====== Material shown ======
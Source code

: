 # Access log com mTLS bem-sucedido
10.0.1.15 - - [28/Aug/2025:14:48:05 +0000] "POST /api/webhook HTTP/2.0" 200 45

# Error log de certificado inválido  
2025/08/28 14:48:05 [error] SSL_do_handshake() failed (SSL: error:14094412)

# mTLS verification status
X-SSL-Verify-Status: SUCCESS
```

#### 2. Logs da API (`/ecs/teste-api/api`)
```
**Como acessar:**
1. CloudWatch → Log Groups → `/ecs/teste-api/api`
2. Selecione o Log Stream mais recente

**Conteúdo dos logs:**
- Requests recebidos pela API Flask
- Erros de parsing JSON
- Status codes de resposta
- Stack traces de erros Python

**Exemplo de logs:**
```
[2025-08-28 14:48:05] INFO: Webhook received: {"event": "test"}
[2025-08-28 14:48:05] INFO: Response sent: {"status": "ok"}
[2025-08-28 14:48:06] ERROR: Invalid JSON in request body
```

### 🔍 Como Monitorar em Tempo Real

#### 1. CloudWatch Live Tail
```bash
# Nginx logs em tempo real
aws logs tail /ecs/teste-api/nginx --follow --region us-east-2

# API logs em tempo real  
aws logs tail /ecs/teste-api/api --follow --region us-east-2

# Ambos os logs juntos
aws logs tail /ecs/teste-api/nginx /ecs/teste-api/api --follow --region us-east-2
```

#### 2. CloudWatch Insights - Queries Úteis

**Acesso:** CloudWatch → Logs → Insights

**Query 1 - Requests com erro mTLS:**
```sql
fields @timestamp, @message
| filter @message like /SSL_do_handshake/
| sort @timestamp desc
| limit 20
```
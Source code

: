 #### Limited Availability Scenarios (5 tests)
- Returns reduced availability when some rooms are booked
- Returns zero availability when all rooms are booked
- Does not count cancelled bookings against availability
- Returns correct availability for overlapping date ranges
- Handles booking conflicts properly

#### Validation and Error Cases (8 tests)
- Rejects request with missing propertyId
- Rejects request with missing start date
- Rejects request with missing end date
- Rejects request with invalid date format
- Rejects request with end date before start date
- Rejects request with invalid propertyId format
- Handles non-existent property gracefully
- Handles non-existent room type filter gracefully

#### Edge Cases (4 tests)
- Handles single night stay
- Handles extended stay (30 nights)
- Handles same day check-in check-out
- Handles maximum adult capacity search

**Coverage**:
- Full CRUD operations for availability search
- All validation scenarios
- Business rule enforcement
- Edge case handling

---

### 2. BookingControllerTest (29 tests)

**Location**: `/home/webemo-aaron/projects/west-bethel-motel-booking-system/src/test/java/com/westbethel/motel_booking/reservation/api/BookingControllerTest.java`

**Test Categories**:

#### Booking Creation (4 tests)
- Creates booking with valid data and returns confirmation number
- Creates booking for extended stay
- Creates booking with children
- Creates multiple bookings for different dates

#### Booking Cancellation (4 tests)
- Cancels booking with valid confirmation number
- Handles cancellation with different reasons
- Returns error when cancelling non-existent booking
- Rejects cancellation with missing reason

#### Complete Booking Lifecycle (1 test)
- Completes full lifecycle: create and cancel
======
• _Work instructions_:
In how many lines above does the word "extended" appear? Answer with only the number.

• _Response to this exercise_:
2